Copenhagen Class – A New Concept for Wind Turbine Blade Design
Pre-design Evaluation by Risø Technical University of Denmark
The pre-design evaluation phase consists of interim sub-component tests to verify the design for which numerical tools and design criteria are sufficient. Furthermore, the design will be reviewed by Risø DTU with a view to both aerodynamic and structural feasibility in comparison with the required specifications and design criteria. This phase will go hand- in-hand with and parallel to the pre-design phase. A typical layup is not particularly well suited to reduce cap deflections, since the fibres are mainly placed in the longitudinal direction of the blade. The lack of fibres in the transverse direction causes the cap to be relatively flexible in the lateral direction. When the cap deflects there is a risk of transverse tension failure in the unidirectional laminates. Furthermore, it is common that manufacturing imperfections inside the laminate further reduce the fatigue and ultimate strength of the laminate.
Detailed Design
The detailed design phase is a summing up of all the results from the previous phases and, based on the results from the pre-design phase, applying the final adjustments according to results from the feedback of the pre-design verification phase. The technical reports and drawings with ply books and layup design are produced and sent to the certification body for approval.
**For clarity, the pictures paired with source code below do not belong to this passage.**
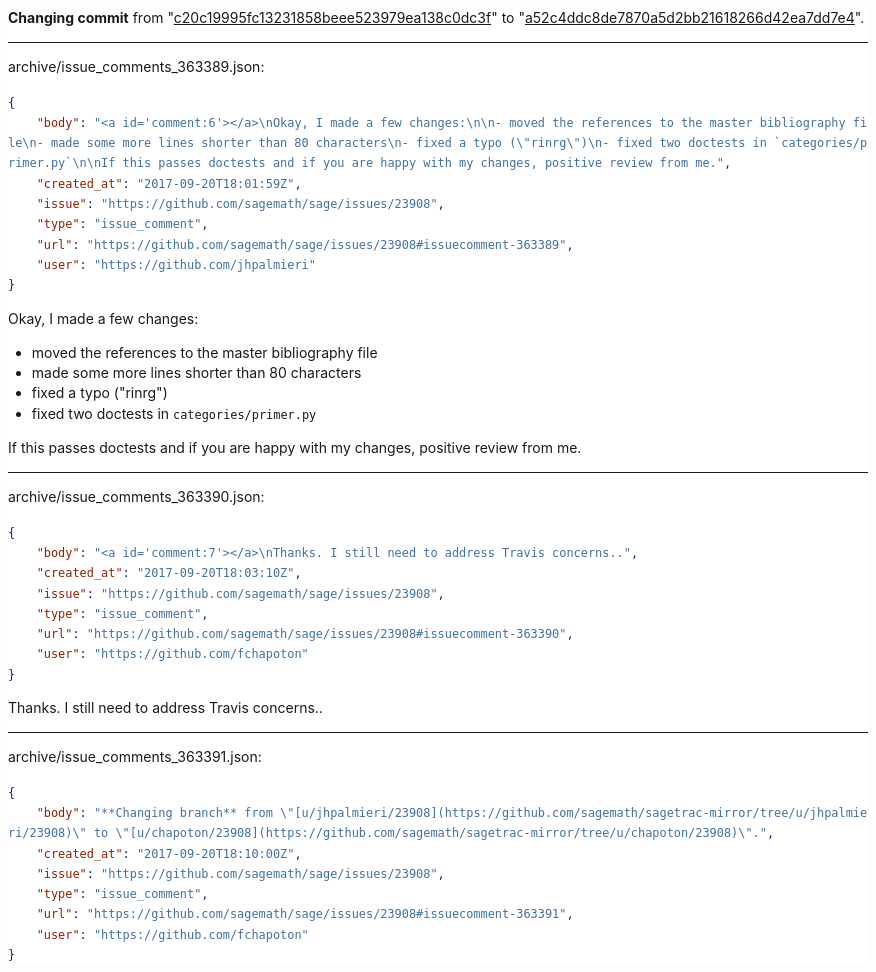 **Changing commit** from "[c20c19995fc13231858beee523979ea138c0dc3f](https://github.com/sagemath/sagetrac-mirror/commit/c20c19995fc13231858beee523979ea138c0dc3f)" to "[a52c4ddc8de7870a5d2bb21618266d42ea7dd7e4](https://github.com/sagemath/sagetrac-mirror/commit/a52c4ddc8de7870a5d2bb21618266d42ea7dd7e4)".



---

archive/issue_comments_363389.json:
```json
{
    "body": "<a id='comment:6'></a>\nOkay, I made a few changes:\n\n- moved the references to the master bibliography file\n- made some more lines shorter than 80 characters\n- fixed a typo (\"rinrg\")\n- fixed two doctests in `categories/primer.py`\n\nIf this passes doctests and if you are happy with my changes, positive review from me.",
    "created_at": "2017-09-20T18:01:59Z",
    "issue": "https://github.com/sagemath/sage/issues/23908",
    "type": "issue_comment",
    "url": "https://github.com/sagemath/sage/issues/23908#issuecomment-363389",
    "user": "https://github.com/jhpalmieri"
}
```

<a id='comment:6'></a>
Okay, I made a few changes:

- moved the references to the master bibliography file
- made some more lines shorter than 80 characters
- fixed a typo ("rinrg")
- fixed two doctests in `categories/primer.py`

If this passes doctests and if you are happy with my changes, positive review from me.



---

archive/issue_comments_363390.json:
```json
{
    "body": "<a id='comment:7'></a>\nThanks. I still need to address Travis concerns..",
    "created_at": "2017-09-20T18:03:10Z",
    "issue": "https://github.com/sagemath/sage/issues/23908",
    "type": "issue_comment",
    "url": "https://github.com/sagemath/sage/issues/23908#issuecomment-363390",
    "user": "https://github.com/fchapoton"
}
```

<a id='comment:7'></a>
Thanks. I still need to address Travis concerns..



---

archive/issue_comments_363391.json:
```json
{
    "body": "**Changing branch** from \"[u/jhpalmieri/23908](https://github.com/sagemath/sagetrac-mirror/tree/u/jhpalmieri/23908)\" to \"[u/chapoton/23908](https://github.com/sagemath/sagetrac-mirror/tree/u/chapoton/23908)\".",
    "created_at": "2017-09-20T18:10:00Z",
    "issue": "https://github.com/sagemath/sage/issues/23908",
    "type": "issue_comment",
    "url": "https://github.com/sagemath/sage/issues/23908#issuecomment-363391",
    "user": "https://github.com/fchapoton"
}
```
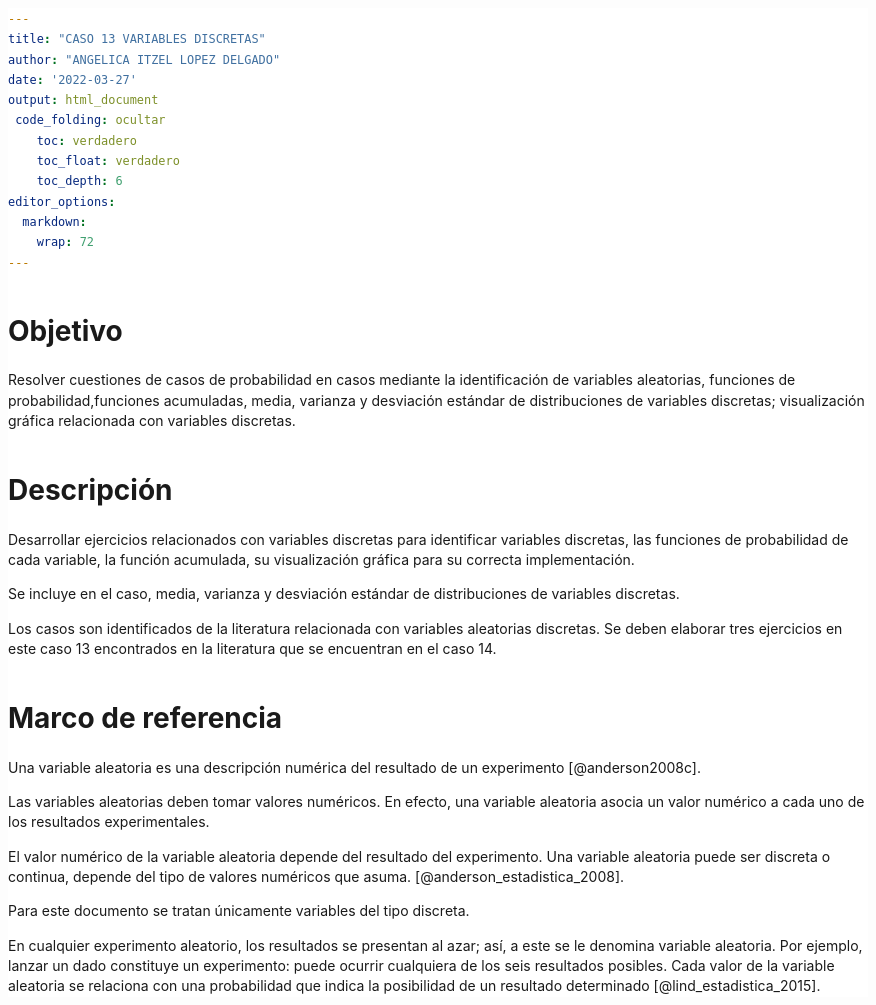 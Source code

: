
 ```yaml
---
title: "CASO 13 VARIABLES DISCRETAS"
author: "ANGELICA ITZEL LOPEZ DELGADO"
date: '2022-03-27'
output: html_document
 code_folding: ocultar
    toc: verdadero
    toc_float: verdadero
    toc_depth: 6
editor_options: 
  markdown: 
    wrap: 72
---
```


# Objetivo

Resolver cuestiones de casos de probabilidad en casos mediante la identificación de variables aleatorias, funciones de probabilidad,funciones acumuladas, media, varianza y desviación estándar de distribuciones de variables discretas; visualización gráfica relacionada con variables discretas.

# Descripción

Desarrollar ejercicios relacionados con variables discretas para identificar variables discretas, las funciones de probabilidad de cada variable, la función acumulada, su visualización gráfica para su correcta implementación.

Se incluye en el caso, media, varianza y desviación estándar de distribuciones de variables discretas.

Los casos son identificados de la literatura relacionada con variables aleatorias discretas. Se deben elaborar tres ejercicios en este caso 13 encontrados en la literatura que se encuentran en el caso 14.

# Marco de referencia

Una variable aleatoria es una descripción numérica del resultado de un experimento [@anderson2008c].

Las variables aleatorias deben tomar valores numéricos. En efecto, una variable aleatoria asocia un valor numérico a cada uno de los resultados experimentales.

El valor numérico de la variable aleatoria depende del resultado del experimento. Una variable aleatoria puede ser discreta o continua, depende del tipo de valores numéricos que asuma. [@anderson_estadistica_2008].

Para este documento se tratan únicamente variables del tipo discreta.

En cualquier experimento aleatorio, los resultados se presentan al azar; así, a este se le denomina variable aleatoria. Por ejemplo, lanzar un dado constituye un experimento: puede ocurrir cualquiera de los seis resultados posibles. Cada valor de la variable aleatoria se relaciona con una probabilidad que indica la posibilidad de un resultado determinado [@lind_estadistica_2015].
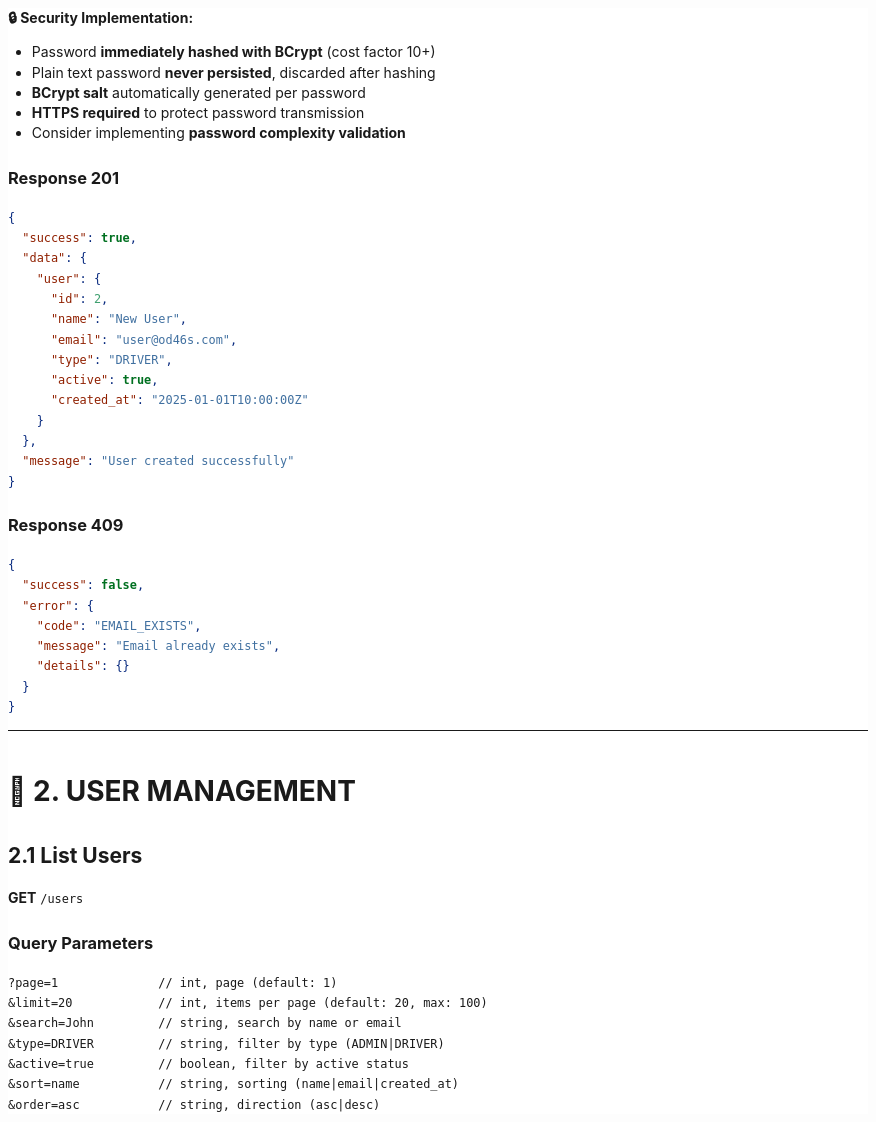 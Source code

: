 **🔒 Security Implementation:**
- Password **immediately hashed with BCrypt** (cost factor 10+)
- Plain text password **never persisted**, discarded after hashing
- **BCrypt salt** automatically generated per password
- **HTTPS required** to protect password transmission
- Consider implementing **password complexity validation**

### Response 201
```json
{
  "success": true,
  "data": {
    "user": {
      "id": 2,
      "name": "New User",
      "email": "user@od46s.com",
      "type": "DRIVER",
      "active": true,
      "created_at": "2025-01-01T10:00:00Z"
    }
  },
  "message": "User created successfully"
}
```

### Response 409
```json
{
  "success": false,
  "error": {
    "code": "EMAIL_EXISTS",
    "message": "Email already exists",
    "details": {}
  }
}
```

---

# 👥 2. USER MANAGEMENT

## 2.1 List Users
**GET** `/users`

### Query Parameters
```
?page=1              // int, page (default: 1)
&limit=20            // int, items per page (default: 20, max: 100)
&search=John         // string, search by name or email
&type=DRIVER         // string, filter by type (ADMIN|DRIVER)
&active=true         // boolean, filter by active status
&sort=name           // string, sorting (name|email|created_at)
&order=asc           // string, direction (asc|desc)
```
Design Evaluation by Risø Technical University of Denmark
The design evaluation is a final review by Risø DTU of both aerodynamic and structural feasibility in comparison to the required
specification and design criteria. A full-scale test performed recently at Risø DTU validated the results from the numerical simulations. The 34m blade from SSP Technology, which was tested in full scale, was not part of a certification process, but of a research project designed to find out how critical current and future blades are to sustain this combined load scenario.
Tests with combined flap and edge loads have been carried out with the load application on the suction side and with an angle of attack of 30 degrees from the flap plane. A communicative report for later marketing of the Copenhagen class concept will be delivered to the customer and the blades will be supplied with the Copenhagen class logo.
Test and Verification
Test and verification is carried out according to the requirements of the certifying body, including a combined flap and edge load scenario. This will be carried out as a more realistic load case by use of the methods developed by Risø DTU, which allows the blade to move freely compared with conventional attachment systems where the blade is restricted in its movements and thus reinforced due to the test set-up. The test results will be reviewed by Risø DTU, and will be part of the communicative report delivered to the end-customer.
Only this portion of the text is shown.